Objective: To explore the effect on young adult women of interviewing breast cancer survivors Design: Qualitative research design using a focus group technique to explore the research questions. Setting: A university survey laboratory in southeastern United States Sample: 6 female non- nursing major university students who conducted phone interviews of breast cancer survivors of their quality of life. The telephone interviews were highly structured questions about the physical, psychological, social and spiritual quality of life. Methods: The student laboratory supervisor stated that the interviewers wanted to talk about their experience with this survey. Two focus groups were conducted with the interviewers. The focus group data was transcribed and then analyzed for themes. Variables: coping; emotional distress; cancer Findings: Several themes emerged. These included a) admiration of survivorís coping ability; b) need of survivorís to relate experiences; c) emotional responses to survivorís experiences; d) importance of preventive health practices; e) fear of cancer and f) helplessness when survivors were ill or emotional.

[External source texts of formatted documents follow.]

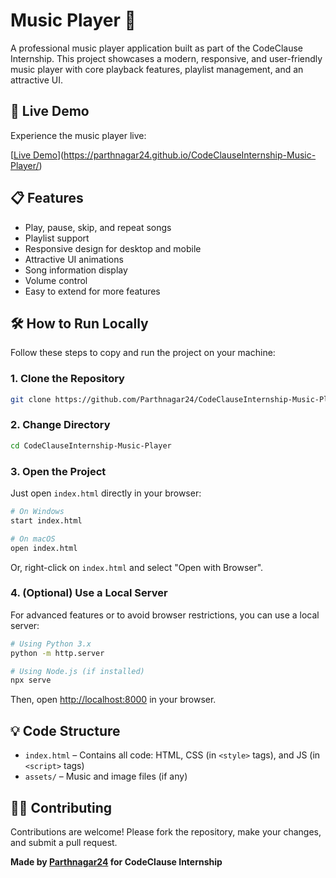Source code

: # Music Player 🎵

A professional music player application built as part of the CodeClause Internship. This project showcases a modern, responsive, and user-friendly music player with core playback features, playlist management, and an attractive UI.

## 🚀 Live Demo

Experience the music player live:

[[Live Demo](#)](https://parthnagar24.github.io/CodeClauseInternship-Music-Player/) <!-- Replace `#` with your deployed app URL, e.g. https://yourusername.github.io/CodeClauseInternship-Music-Player -->

## 📋 Features

- Play, pause, skip, and repeat songs
- Playlist support
- Responsive design for desktop and mobile
- Attractive UI animations
- Song information display
- Volume control
- Easy to extend for more features

## 🛠️ How to Run Locally

Follow these steps to copy and run the project on your machine:

### 1. Clone the Repository

```bash
git clone https://github.com/Parthnagar24/CodeClauseInternship-Music-Player.git
```

### 2. Change Directory

```bash
cd CodeClauseInternship-Music-Player
```

### 3. Open the Project

Just open `index.html` directly in your browser:

```bash
# On Windows
start index.html

# On macOS
open index.html
```

Or, right-click on `index.html` and select "Open with Browser".

### 4. (Optional) Use a Local Server

For advanced features or to avoid browser restrictions, you can use a local server:

```bash
# Using Python 3.x
python -m http.server

# Using Node.js (if installed)
npx serve
```
Then, open [http://localhost:8000](http://localhost:8000) in your browser.

## 💡 Code Structure

- `index.html` – Contains all code: HTML, CSS (in `<style>` tags), and JS (in `<script>` tags)
- `assets/` – Music and image files (if any)

## 👨‍💻 Contributing

Contributions are welcome! Please fork the repository, make your changes, and submit a pull request.



**Made  by [Parthnagar24](https://github.com/Parthnagar24) for CodeClause Internship**
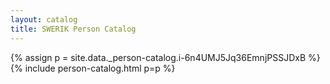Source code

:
 ```yaml
---
layout: catalog
title: SWERIK Person Catalog
---
```

{% assign p = site.data._person-catalog.i-6n4UMJ5Jq36EmnjPSSJDxB %}
{% include person-catalog.html p=p %}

Conclusions: When using phone interviews, it is important to realize that the interviewers need a time and a place to express their reactions to the interviews. When the research involves potentially emotionally charged topics, nurse researcher should plan time for education and support of the interviewers. There were some positive outcomes for the interviewers such as increased breast self-examination and inquiries about healthy diet and smoking cessation. Some interviewers reported discussing and encouraging their mothers to seek mammograms. Implications for nursing: As nurse researchers, our awareness of the needs of interviewers for educations and support is heightened. Anticipation of the emotional and educational needs of the interviewers is important when conducting research especially for those interviewers with little medical background. By including education and support, the interviewers can benefit from the research as well as potential patients.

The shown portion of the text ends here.